§ GIVEN ENTRIES:
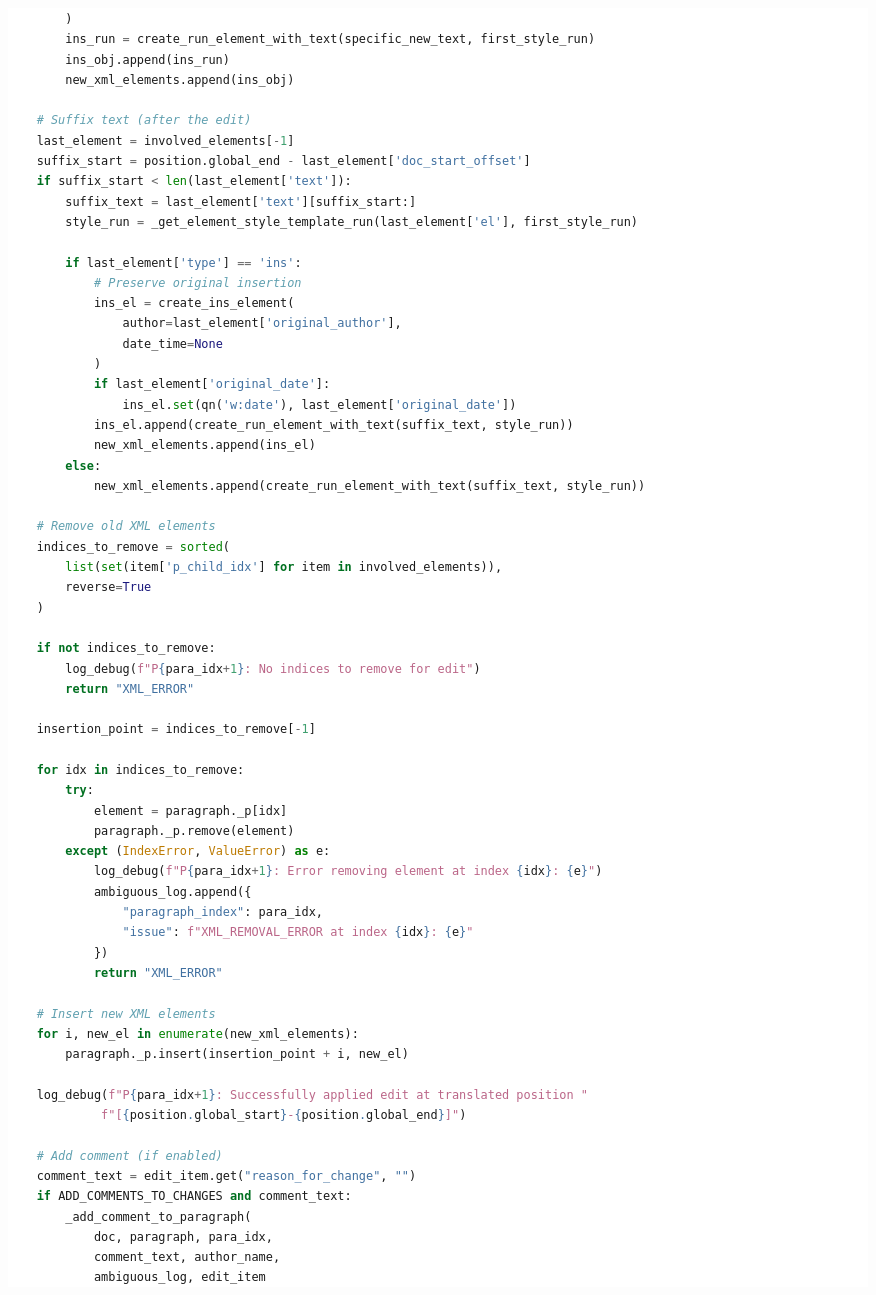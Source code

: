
 ```python
        )
        ins_run = create_run_element_with_text(specific_new_text, first_style_run)
        ins_obj.append(ins_run)
        new_xml_elements.append(ins_obj)

    # Suffix text (after the edit)
    last_element = involved_elements[-1]
    suffix_start = position.global_end - last_element['doc_start_offset']
    if suffix_start < len(last_element['text']):
        suffix_text = last_element['text'][suffix_start:]
        style_run = _get_element_style_template_run(last_element['el'], first_style_run)

        if last_element['type'] == 'ins':
            # Preserve original insertion
            ins_el = create_ins_element(
                author=last_element['original_author'],
                date_time=None
            )
            if last_element['original_date']:
                ins_el.set(qn('w:date'), last_element['original_date'])
            ins_el.append(create_run_element_with_text(suffix_text, style_run))
            new_xml_elements.append(ins_el)
        else:
            new_xml_elements.append(create_run_element_with_text(suffix_text, style_run))

    # Remove old XML elements
    indices_to_remove = sorted(
        list(set(item['p_child_idx'] for item in involved_elements)),
        reverse=True
    )

    if not indices_to_remove:
        log_debug(f"P{para_idx+1}: No indices to remove for edit")
        return "XML_ERROR"

    insertion_point = indices_to_remove[-1]

    for idx in indices_to_remove:
        try:
            element = paragraph._p[idx]
            paragraph._p.remove(element)
        except (IndexError, ValueError) as e:
            log_debug(f"P{para_idx+1}: Error removing element at index {idx}: {e}")
            ambiguous_log.append({
                "paragraph_index": para_idx,
                "issue": f"XML_REMOVAL_ERROR at index {idx}: {e}"
            })
            return "XML_ERROR"

    # Insert new XML elements
    for i, new_el in enumerate(new_xml_elements):
        paragraph._p.insert(insertion_point + i, new_el)

    log_debug(f"P{para_idx+1}: Successfully applied edit at translated position "
             f"[{position.global_start}-{position.global_end}]")

    # Add comment (if enabled)
    comment_text = edit_item.get("reason_for_change", "")
    if ADD_COMMENTS_TO_CHANGES and comment_text:
        _add_comment_to_paragraph(
            doc, paragraph, para_idx,
            comment_text, author_name,
            ambiguous_log, edit_item
```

§ TASK INSTRUCTIONS: From the first line to the last, copy the records exactly and skip the pictures.

§ REPLY TO THE TASK:
Source code

:
 ```python
        )
        ins_run = create_run_element_with_text(specific_new_text, first_style_run)
        ins_obj.append(ins_run)
        new_xml_elements.append(ins_obj)

    # Suffix text (after the edit)
    last_element = involved_elements[-1]
    suffix_start = position.global_end - last_element['doc_start_offset']
    if suffix_start < len(last_element['text']):
        suffix_text = last_element['text'][suffix_start:]
        style_run = _get_element_style_template_run(last_element['el'], first_style_run)

        if last_element['type'] == 'ins':
            # Preserve original insertion
            ins_el = create_ins_element(
                author=last_element['original_author'],
                date_time=None
            )
            if last_element['original_date']:
                ins_el.set(qn('w:date'), last_element['original_date'])
            ins_el.append(create_run_element_with_text(suffix_text, style_run))
            new_xml_elements.append(ins_el)
        else:
            new_xml_elements.append(create_run_element_with_text(suffix_text, style_run))

    # Remove old XML elements
    indices_to_remove = sorted(
        list(set(item['p_child_idx'] for item in involved_elements)),
        reverse=True
    )

    if not indices_to_remove:
        log_debug(f"P{para_idx+1}: No indices to remove for edit")
        return "XML_ERROR"

    insertion_point = indices_to_remove[-1]

    for idx in indices_to_remove:
        try:
            element = paragraph._p[idx]
            paragraph._p.remove(element)
        except (IndexError, ValueError) as e:
            log_debug(f"P{para_idx+1}: Error removing element at index {idx}: {e}")
            ambiguous_log.append({
                "paragraph_index": para_idx,
                "issue": f"XML_REMOVAL_ERROR at index {idx}: {e}"
            })
            return "XML_ERROR"

    # Insert new XML elements
    for i, new_el in enumerate(new_xml_elements):
        paragraph._p.insert(insertion_point + i, new_el)

    log_debug(f"P{para_idx+1}: Successfully applied edit at translated position "
             f"[{position.global_start}-{position.global_end}]")

    # Add comment (if enabled)
    comment_text = edit_item.get("reason_for_change", "")
    if ADD_COMMENTS_TO_CHANGES and comment_text:
        _add_comment_to_paragraph(
            doc, paragraph, para_idx,
            comment_text, author_name,
            ambiguous_log, edit_item
```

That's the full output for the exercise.